On the phone from a recent stop in Baltimore while on tour to promote APC’s new album, Fluorescent Black, M. Sayyid says the avant-garde hip hop quartet was motivated to reunite by a need to move forward and find strength in their connections. Each member used their time away to work on solo projects and collaborate with other artists, with Beans finding the most success with his two Warp Records releases, Tomorrow Right Now and Shock City Maverick. During this time, High Priest and M. Sayyid worked together under the name Airborn Audio and they all plan to maintain their personal projects, despite their reunion as APC. Throughout the break-up phase of personal development and individual experimentation, “the fire was always there” for the four members of APC, M. Sayyid says. “So we just continued to turn it up.”

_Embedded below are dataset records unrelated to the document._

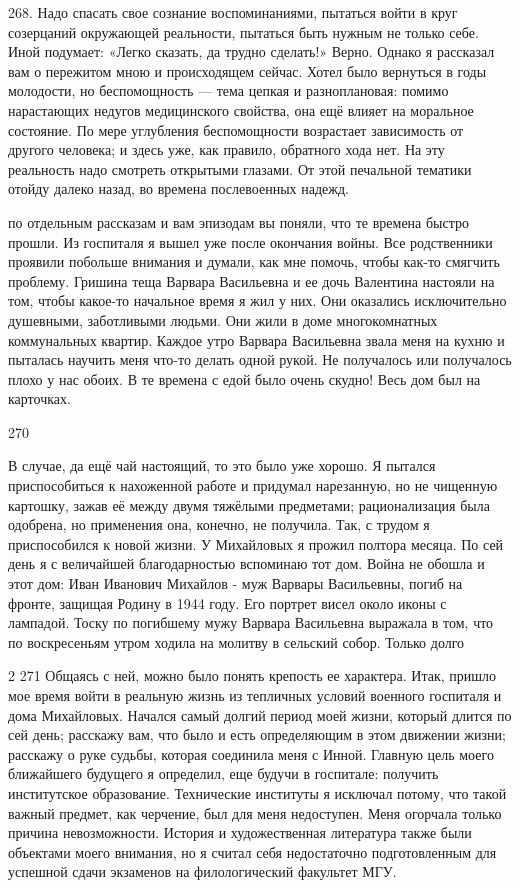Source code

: 268. Надо спасать свое сознание воспоминаниями, пытаться войти в круг созерцаний окружающей реальности, пытаться быть нужным не только себе. Иной подумает: «Легко сказать, да трудно сделать!» Верно. Однако я рассказал вам о пережитом мною и происходящем сейчас. Хотел было вернуться в годы молодости, но беспомощность — тема цепкая и разноплановая: помимо нарастающих недугов медицинского свойства, она ещё влияет на моральное состояние. По мере углубления беспомощности возрастает зависимость от другого человека; и здесь уже, как правило, обратного хода нет. На эту реальность надо смотреть открытыми глазами. От этой печальной тематики отойду далеко назад, во времена послевоенных надежд.

по отдельным рассказам и вам эпизодам вы поняли, что те времена быстро прошли. Из госпиталя я вышел уже после окончания войны. Все родственники проявили побольше внимания и думали, как мне помочь, чтобы как-то смягчить проблему. Гришина теща Варвара Васильевна и ее дочь Валентина настояли на том, чтобы какое-то начальное время я жил у них. Они оказались исключительно душевными, заботливыми людьми. Они жили в доме многокомнатных коммунальных квартир. Каждое утро Варвара Васильевна звала меня на кухню и пыталась научить меня что-то делать одной рукой. Не получалось или получалось плохо у нас обоих. В те времена с едой было очень скудно! Весь дом был на карточках.

270

В случае, да ещё чай настоящий, то это было уже хорошо. Я пытался приспособиться к нахоженной работе и придумал нарезанную, но не чищенную картошку, зажав её между двумя тяжёлыми предметами; рационализация была одобрена, но применения она, конечно, не получила. Так, с трудом я приспособился к новой жизни. У Михайловых я прожил полтора месяца. По сей день я с величайшей благодарностью вспоминаю тот дом. Война не обошла и этот дом: Иван Иванович Михайлов - муж Варвары Васильевны, погиб на фронте, защищая Родину в 1944 году. Его портрет висел около иконы с лампадой. Тоску по погибшему мужу Варвара Васильевна выражала в том, что по воскресеньям утром ходила на молитву в сельский собор. Только долго

2
271
Общаясь с ней, можно было понять крепость ее характера.
Итак, пришло мое время войти в реальную жизнь из тепличных условий военного госпиталя и дома Михайловых.
Начался самый долгий период моей жизни, который длится по сей день; расскажу вам, что было и есть определяющим в этом движении жизни; расскажу о руке судьбы, которая соединила меня с Инной.
Главную цель моего ближайшего будущего я определил, еще будучи в госпитале: получить институтское образование. Технические институты я исключал потому, что такой важный предмет, как черчение, был для меня недоступен. Меня огорчала только причина невозможности.
История и художественная литература также были объектами моего внимания, но я считал себя недостаточно подготовленным для успешной сдачи экзаменов на филологический факультет МГУ.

Anti-Pop Consortium has been lighting up speakers with a style all its own since it emerged from New York’s underground hip hop scene in the early ’90s. A string of underground releases, including the group’s first full-length, Tragic Epilogue, brought APC a small measure of critical success and caught the ear of England’s Warp Records. Arrhythmia, the group’s second full-length, solidified its status as experimental legends in the world of hip hop, thriving on irregular beats. The glitch and raw rhythms of Arrhythmia inspired many followers, but with Fluorescent Black — the first of a two-record deal with Big Dada — it’s clear APC are still in search of boundaries to push and are still inventing. There are moments atypical of previous APC efforts, like the playful “Born Electric,” which starts with M. Sayyid crooning over a glassy piano overture. “End Game” and “Volcano” are two tracks that will likely resonate with fans of APC’s previous work, with their hard-hitting beats and rapid-fire delivery. There are enough bright spots throughout the 55-minute album to suggest APC has definitely found some new directions and will continue to find more.

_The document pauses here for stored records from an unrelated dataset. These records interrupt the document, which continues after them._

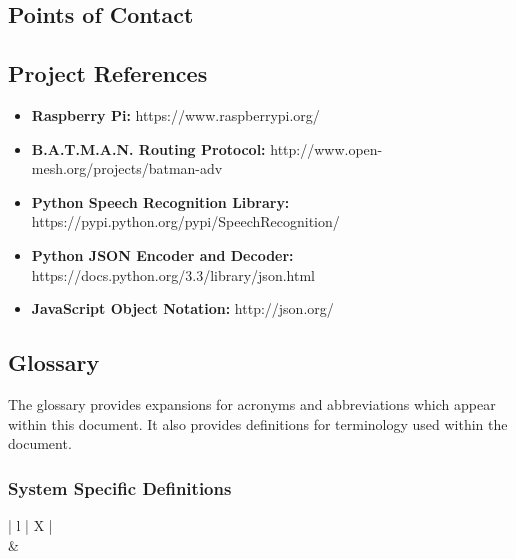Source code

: \documentclass[11pt,a4paper]{article}
\begin{document}
\subsection{Points of Contact}


\subsection{Project References}
\begin{itemize}
	\item{\textbf{Raspberry Pi:}}
		\textnormal{https://www.raspberrypi.org/}
	\item{\textbf{B.A.T.M.A.N. Routing Protocol:}}
		\textnormal{http://www.open-mesh.org/projects/batman-adv}
	\item{\textbf{Python Speech Recognition Library:}}
		\textnormal{https://pypi.python.org/pypi/SpeechRecognition/}
	\item{\textbf{Python JSON Encoder and Decoder:}}
		\textnormal{https://docs.python.org/3.3/library/json.html}
    \item{\textbf{JavaScript Object Notation:}}
        \textnormal{http://json.org/}
\end{itemize}

\subsection{Glossary}
The glossary provides expansions for acronyms and abbreviations which appear within this document. It also provides definitions for terminology used within the document. 

\subsubsection{System Specific Definitions}
\begin{center}
\begin{tabularx}{\textwidth}{ | l | X | }
	\hline
	 \\
	\hline
		& \\
	\hline
\end{tabularx}
\end{center}
\end{document}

Onstage, it’s the same. “The identity of APC is growing in a really ill way,” M. Sayyid says, alluding to the way each member onstage gets involved during the instrumental interludes — Beans gets on the synth while the other three tap MPC drum samplers — that pop up almost organically throughout each live show. “We’re going somewhere that’s not asking the crowd,” he continues. “We’re going somewhere within ourselves, internally but collectively as a clique.”

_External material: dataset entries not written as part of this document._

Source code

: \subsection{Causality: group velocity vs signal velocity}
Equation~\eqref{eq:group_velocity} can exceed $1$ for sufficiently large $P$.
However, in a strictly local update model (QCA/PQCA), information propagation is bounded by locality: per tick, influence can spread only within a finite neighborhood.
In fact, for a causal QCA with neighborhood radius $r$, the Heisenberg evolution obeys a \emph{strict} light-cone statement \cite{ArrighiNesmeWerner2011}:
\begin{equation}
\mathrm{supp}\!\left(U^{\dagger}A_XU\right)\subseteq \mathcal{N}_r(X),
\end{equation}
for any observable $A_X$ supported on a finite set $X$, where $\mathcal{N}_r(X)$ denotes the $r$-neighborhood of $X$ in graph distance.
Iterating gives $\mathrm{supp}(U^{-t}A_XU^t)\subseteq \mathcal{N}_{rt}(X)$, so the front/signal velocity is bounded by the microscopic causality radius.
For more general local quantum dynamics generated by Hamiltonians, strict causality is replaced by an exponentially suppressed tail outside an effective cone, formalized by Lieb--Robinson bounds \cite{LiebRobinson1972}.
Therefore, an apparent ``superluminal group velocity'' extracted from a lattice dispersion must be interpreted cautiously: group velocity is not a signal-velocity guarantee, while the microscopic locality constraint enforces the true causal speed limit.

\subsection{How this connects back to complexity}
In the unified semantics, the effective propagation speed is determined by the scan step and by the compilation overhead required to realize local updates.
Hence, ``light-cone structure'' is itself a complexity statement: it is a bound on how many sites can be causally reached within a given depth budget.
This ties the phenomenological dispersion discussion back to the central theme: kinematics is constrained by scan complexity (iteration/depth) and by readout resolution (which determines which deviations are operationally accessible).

A disappointingly small crowd showed up to see Anti-Pop at its recent show in Toronto, but despite playing to a less-than-packed house, the interplay and energy between the four members onstage was electric, the four of them loving every minute of rocking the crowd once again. M. Sayyid says APC is never worried about the size of the audience. “The great thing is that we’re playing to ourselves — the audience is witnessing this experience,” he says. “It never feels empty. Even when it’s light, it doesn’t feel empty.”